Le marécage était une zone tampon entre la forêt et la montagne. L’eau y était pure et constituait un point de ravitaillement pour les mammifères et gros animaux. Elle permettait aussi aux insectes de proliférer en paix, d’autant plus que l’étendue était dépourvue de prédateurs. Bien qu’elle parût stagnante, elle était en vérité dépendante du mouvement des marées. Les arbres, grands et tordus, étaient spécifiques à cette zone du monde. Leurs racines tortueuses semblaient danser dans les airs, s’entremêlant et s’enlaçant, avant de plonger sous l’eau comme pour s’y noyer. Le sol était constitué de bois en décomposition et de terre fine, presque sableuse, le rendant instable par endroits lorsqu’il n’était pas tout simplement spongieux.

Dans cette partie-là, près du lit de la rivière, la terre plongeait soudainement à la verticale pour rejoindre l’eau. Certains arbres arboraient des angles fantasques et d’autres, ayant perdu accroche, formaient des ponts naturels sur le cours. Plus près de Kaou, le sol était dur et régulier et fendu de racines. La végétation était moins dense et laissait peu à peu place à un paysage désolé et rocailleux.
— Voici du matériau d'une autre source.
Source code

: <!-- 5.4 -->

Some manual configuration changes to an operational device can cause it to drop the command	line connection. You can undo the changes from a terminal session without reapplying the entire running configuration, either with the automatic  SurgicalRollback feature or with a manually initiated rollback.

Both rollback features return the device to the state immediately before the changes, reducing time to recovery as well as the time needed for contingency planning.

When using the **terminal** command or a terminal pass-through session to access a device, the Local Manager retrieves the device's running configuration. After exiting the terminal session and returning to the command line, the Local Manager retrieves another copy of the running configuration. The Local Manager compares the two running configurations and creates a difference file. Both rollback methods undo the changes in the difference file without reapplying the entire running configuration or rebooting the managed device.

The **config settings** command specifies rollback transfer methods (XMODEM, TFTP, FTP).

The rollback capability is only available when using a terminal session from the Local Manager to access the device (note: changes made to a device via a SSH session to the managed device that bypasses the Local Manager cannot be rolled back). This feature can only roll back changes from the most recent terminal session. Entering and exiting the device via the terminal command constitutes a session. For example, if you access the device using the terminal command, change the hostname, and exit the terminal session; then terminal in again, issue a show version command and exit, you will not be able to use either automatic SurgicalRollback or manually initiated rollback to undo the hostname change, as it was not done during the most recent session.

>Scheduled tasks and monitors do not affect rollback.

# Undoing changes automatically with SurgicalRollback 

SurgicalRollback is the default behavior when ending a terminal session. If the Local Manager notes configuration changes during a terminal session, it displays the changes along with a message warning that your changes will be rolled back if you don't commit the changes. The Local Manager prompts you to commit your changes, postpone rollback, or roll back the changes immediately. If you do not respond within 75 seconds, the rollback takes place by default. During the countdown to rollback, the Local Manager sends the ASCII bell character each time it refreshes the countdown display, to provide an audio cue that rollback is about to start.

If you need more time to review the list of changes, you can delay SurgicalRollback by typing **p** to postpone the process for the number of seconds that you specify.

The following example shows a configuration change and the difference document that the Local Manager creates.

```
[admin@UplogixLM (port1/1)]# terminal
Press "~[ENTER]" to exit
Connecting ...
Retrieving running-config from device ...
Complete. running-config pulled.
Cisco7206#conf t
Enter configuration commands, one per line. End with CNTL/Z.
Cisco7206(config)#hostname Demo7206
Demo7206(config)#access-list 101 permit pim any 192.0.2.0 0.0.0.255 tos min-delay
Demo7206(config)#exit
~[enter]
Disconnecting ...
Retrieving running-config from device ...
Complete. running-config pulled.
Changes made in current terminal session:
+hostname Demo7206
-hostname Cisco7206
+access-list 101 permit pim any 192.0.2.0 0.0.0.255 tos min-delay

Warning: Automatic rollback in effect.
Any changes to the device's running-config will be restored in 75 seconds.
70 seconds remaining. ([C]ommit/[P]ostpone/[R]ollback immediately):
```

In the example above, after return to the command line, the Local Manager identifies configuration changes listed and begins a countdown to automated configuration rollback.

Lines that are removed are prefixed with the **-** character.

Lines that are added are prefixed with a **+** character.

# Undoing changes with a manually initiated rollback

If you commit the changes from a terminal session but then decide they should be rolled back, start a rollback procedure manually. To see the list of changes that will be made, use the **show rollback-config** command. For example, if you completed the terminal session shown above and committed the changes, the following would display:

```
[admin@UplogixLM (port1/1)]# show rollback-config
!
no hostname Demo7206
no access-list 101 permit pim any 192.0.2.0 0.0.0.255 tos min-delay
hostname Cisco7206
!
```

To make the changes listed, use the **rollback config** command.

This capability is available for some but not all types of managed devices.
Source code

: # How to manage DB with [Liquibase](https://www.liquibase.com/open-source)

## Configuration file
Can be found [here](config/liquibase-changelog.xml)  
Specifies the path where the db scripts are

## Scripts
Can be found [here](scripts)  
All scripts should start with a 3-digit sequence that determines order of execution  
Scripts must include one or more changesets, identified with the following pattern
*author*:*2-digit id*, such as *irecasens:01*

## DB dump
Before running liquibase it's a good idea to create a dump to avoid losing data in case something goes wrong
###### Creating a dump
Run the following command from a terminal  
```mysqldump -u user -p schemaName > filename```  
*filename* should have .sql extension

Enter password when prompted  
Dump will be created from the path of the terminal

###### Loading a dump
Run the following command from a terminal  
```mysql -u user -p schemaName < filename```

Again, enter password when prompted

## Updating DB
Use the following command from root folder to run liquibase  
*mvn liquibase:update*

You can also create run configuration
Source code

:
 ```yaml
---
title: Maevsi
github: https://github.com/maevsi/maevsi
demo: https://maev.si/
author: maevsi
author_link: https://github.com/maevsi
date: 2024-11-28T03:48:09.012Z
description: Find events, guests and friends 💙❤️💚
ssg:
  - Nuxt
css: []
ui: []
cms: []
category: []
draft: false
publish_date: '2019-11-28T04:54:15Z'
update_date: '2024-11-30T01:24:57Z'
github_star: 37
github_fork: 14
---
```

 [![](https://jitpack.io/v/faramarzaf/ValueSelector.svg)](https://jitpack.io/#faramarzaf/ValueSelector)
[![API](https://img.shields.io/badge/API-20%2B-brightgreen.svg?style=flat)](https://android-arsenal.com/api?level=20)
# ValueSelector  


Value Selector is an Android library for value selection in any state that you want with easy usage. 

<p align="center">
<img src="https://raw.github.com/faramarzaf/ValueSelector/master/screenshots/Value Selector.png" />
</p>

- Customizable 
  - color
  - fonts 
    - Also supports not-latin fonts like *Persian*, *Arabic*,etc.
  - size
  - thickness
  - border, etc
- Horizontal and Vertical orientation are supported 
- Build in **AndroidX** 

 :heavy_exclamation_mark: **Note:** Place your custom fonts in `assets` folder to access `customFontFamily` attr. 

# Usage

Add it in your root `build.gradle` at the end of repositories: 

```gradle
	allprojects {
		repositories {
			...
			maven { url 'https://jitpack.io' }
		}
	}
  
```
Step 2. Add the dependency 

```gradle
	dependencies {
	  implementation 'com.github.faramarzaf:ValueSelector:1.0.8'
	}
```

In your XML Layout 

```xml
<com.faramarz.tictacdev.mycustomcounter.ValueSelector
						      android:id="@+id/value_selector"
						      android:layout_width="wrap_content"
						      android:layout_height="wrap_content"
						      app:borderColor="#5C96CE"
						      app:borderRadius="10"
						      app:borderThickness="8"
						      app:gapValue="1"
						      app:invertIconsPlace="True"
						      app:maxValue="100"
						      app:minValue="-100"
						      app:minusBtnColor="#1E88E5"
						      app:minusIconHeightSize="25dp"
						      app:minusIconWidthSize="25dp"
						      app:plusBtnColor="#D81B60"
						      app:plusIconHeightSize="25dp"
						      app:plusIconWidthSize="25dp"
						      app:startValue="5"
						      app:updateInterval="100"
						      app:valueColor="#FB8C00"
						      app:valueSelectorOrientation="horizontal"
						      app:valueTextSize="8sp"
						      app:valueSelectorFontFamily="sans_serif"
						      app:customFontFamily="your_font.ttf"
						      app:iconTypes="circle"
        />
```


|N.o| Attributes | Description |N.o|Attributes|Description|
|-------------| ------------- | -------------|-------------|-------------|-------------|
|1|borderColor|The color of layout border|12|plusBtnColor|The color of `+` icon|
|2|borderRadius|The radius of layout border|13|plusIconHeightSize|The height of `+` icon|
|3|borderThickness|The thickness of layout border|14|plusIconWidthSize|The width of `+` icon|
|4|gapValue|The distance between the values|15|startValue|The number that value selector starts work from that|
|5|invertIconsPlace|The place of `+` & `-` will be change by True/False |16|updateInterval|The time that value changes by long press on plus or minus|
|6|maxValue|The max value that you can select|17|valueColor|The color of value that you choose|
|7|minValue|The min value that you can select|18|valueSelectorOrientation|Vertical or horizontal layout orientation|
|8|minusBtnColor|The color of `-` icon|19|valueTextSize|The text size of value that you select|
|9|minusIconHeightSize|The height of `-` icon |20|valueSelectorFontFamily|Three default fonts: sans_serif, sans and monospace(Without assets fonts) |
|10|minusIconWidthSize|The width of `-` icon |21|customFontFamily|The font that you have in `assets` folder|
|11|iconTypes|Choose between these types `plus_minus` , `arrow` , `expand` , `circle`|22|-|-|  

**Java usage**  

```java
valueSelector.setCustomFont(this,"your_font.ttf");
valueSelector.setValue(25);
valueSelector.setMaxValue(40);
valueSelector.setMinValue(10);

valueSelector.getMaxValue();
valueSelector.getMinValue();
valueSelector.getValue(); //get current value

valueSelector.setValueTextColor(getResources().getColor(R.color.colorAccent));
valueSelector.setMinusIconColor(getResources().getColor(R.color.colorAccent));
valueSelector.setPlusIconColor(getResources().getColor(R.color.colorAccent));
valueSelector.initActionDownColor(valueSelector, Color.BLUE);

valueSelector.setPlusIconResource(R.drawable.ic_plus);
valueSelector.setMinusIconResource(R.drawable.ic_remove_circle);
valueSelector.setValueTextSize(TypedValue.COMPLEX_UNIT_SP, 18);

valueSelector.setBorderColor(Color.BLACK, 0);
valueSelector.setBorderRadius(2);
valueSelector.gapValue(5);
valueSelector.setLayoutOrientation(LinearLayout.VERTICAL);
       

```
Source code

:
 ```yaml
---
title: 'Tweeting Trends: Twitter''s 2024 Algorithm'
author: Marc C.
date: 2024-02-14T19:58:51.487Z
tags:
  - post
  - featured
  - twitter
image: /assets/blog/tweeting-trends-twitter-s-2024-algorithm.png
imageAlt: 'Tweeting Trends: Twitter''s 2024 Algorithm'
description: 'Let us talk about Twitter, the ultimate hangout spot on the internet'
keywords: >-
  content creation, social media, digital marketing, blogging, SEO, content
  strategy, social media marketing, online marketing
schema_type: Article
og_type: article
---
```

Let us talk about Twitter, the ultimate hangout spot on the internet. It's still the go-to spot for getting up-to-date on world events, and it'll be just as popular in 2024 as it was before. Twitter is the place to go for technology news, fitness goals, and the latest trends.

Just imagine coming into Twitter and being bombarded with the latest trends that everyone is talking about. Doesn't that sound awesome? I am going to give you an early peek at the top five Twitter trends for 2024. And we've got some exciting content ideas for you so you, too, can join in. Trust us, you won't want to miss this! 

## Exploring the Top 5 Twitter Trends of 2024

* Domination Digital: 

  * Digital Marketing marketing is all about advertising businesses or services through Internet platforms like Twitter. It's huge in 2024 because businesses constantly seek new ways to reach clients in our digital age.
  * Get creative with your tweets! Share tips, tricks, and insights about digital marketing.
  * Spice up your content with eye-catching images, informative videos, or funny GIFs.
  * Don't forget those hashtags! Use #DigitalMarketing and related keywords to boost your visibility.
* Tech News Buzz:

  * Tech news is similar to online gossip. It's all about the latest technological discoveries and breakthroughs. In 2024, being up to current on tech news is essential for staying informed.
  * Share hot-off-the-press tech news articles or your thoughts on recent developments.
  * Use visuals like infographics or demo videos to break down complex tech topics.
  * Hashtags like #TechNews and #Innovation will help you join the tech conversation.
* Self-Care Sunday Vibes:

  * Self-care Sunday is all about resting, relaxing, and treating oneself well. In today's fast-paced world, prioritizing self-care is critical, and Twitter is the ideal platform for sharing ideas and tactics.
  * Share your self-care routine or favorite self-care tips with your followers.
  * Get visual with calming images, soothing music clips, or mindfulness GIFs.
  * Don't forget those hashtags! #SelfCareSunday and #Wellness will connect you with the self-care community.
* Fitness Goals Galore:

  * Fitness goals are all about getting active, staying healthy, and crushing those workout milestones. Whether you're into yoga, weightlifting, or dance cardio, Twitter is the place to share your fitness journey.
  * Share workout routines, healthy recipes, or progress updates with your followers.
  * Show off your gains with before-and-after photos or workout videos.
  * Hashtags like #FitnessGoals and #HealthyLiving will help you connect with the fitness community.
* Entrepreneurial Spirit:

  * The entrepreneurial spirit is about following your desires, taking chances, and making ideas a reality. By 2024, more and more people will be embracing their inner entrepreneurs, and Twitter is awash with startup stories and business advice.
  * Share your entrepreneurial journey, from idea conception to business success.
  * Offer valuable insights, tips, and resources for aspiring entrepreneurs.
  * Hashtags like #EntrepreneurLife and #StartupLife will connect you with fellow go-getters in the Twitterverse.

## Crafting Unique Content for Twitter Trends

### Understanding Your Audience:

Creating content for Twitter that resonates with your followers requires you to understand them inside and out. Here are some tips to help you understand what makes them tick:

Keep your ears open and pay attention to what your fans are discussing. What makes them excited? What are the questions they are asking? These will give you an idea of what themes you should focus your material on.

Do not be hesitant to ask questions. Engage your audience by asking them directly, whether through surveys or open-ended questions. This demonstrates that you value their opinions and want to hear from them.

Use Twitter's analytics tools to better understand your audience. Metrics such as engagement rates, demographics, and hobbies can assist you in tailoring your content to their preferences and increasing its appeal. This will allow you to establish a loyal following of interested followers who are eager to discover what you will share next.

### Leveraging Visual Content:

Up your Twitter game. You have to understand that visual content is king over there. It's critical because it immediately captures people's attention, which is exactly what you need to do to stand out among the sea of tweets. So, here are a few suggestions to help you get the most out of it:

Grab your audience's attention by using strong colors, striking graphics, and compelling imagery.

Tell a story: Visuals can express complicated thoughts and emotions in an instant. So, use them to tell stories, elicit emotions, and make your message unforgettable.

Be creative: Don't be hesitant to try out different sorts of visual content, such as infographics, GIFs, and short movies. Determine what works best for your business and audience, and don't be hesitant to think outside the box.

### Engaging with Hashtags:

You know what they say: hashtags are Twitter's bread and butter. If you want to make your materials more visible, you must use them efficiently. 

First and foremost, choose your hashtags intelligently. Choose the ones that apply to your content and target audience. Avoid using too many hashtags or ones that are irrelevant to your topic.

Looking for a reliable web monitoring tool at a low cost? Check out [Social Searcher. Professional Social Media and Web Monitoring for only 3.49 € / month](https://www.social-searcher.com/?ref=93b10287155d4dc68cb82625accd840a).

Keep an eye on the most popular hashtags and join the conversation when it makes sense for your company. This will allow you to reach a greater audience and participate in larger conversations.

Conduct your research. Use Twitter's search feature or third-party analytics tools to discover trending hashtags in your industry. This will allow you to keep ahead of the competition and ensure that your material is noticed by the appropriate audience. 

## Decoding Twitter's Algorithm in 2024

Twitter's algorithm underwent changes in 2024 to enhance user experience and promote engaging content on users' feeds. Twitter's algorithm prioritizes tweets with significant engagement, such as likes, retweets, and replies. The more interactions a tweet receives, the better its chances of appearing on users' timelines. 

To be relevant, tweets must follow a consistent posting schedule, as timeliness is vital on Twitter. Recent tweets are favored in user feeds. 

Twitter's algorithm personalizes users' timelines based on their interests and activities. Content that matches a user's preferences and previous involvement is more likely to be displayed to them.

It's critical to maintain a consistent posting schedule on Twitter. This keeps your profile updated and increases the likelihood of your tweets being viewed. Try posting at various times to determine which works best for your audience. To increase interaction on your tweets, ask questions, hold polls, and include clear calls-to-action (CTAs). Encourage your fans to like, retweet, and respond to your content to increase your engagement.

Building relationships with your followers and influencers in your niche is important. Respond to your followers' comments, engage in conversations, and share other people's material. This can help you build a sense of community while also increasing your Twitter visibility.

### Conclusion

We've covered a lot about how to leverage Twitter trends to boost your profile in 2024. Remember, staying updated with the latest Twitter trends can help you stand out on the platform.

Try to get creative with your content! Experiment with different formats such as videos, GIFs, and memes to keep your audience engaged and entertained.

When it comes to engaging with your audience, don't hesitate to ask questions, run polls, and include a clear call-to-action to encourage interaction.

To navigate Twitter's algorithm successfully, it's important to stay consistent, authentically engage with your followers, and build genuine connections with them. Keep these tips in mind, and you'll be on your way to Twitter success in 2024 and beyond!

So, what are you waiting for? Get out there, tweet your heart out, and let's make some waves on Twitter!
Les conifères montagneux trônaient dans les hauteurs et les merveilleuses collines verdoyantes – qui étaient le secret de la montagne – n’étaient pas visibles d’en bas.

Alors que je parcourais le chemin longeant la rivière et menant à Dzowojè en fin d’après-midi, un reflet de lumière capta mon regard. Il y avait, près de la surface, un poisson qui nageait à toute vitesse. C’était un magnifique spécimen d’une taille impressionnante. Ses écailles bleues contrastaient avec la teinte orangée du dessus de sa tête et sa forme effilée lui permettait de fendre les flots.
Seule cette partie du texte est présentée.